**EXERCISE OBJECTIVE:** Without any pictures, print exactly the lines that run from the start of the data through the line containing "- Regardless of".

Records from a data collection
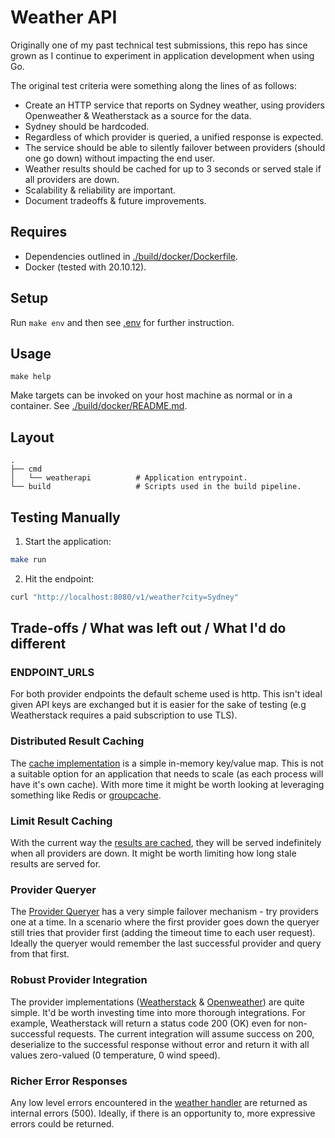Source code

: # Weather API

Originally one of my past technical test submissions, this repo has since grown 
as I continue to experiment in application development when using Go.

The original test criteria were something along the lines of as follows:
- Create an HTTP service that reports on Sydney weather, using providers Openweather & Weatherstack as a source for the data.
- Sydney should be hardcoded.
- Regardless of which provider is queried, a unified response is expected.
- The service should be able to silently failover between providers (should one go down) without impacting the end user.
- Weather results should be cached for up to 3 seconds or served stale if all providers are down.
- Scalability & reliability are important.
- Document tradeoffs & future improvements.

## Requires
* Dependencies outlined in [./build/docker/Dockerfile](./build/docker/Dockerfile).
* Docker (tested with 20.10.12).

## Setup
Run `make env` and then see [.env](.env) for further instruction.

## Usage
```
make help
```

Make targets can be invoked on your host machine as normal or in a container. See
[./build/docker/README.md](./build/docker/README.md).

## Layout
    .
    ├── cmd                     
    │   └── weatherapi          # Application entrypoint.
    └── build                   # Scripts used in the build pipeline.

## Testing Manually

1. Start the application:
```bash
make run
```

2. Hit the endpoint:
```bash
curl "http://localhost:8080/v1/weather?city=Sydney"
 ```

## Trade-offs / What was left out / What I'd do different

### ENDPOINT_URLS
For both provider endpoints the default scheme used is http. This isn't ideal given API keys are exchanged but it is easier for the sake of testing (e.g Weatherstack requires a paid subscription to use TLS).

### Distributed Result Caching
The [cache implementation](internal/memorycache/memorycache.go) is a simple in-memory key/value map. This is not a suitable option for an application that needs to scale (as each process will have it's own cache). With more time it might be worth looking at leveraging something like Redis or [groupcache](https://pkg.go.dev/github.com/golang/groupcache#pkg-overview).

### Limit Result Caching
With the current way the [results are cached](internal/providerquery/queryer.go), they will be served indefinitely when all providers are down. It might be worth limiting how long stale results are served for.

### Provider Queryer
The [Provider Queryer](internal/providerquery/queryer.go) has a very simple failover mechanism - try providers one at a time. In a scenario where the first provider goes down the queryer still tries that provider first (adding the timeout time to each user request). Ideally the queryer would remember the last successful provider and query from that first.

### Robust Provider Integration
The provider implementations ([Weatherstack](internal/weatherstack/current.go) & [Openweather](internal/openweather/weather.go)) are quite simple. It'd be worth investing time into more thorough integrations. For example, Weatherstack will return a status code 200 (OK) even for non-successful requests. The current integration will assume success on 200, deserialize to the successful response without error and return it with all values zero-valued (0 temperature, 0 wind speed).

### Richer Error Responses
Any low level errors encountered in the [weather handler](cmd/weatherapi/handlers/weather.go) are returned as internal errors (500). Ideally, if there is an opportunity to, more expressive errors could be returned.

**RESULT:**
Source code

: # Weather API

Originally one of my past technical test submissions, this repo has since grown 
as I continue to experiment in application development when using Go.

The original test criteria were something along the lines of as follows:
- Create an HTTP service that reports on Sydney weather, using providers Openweather & Weatherstack as a source for the data.
- Sydney should be hardcoded.
- Regardless of which provider is queried, a unified response is expected.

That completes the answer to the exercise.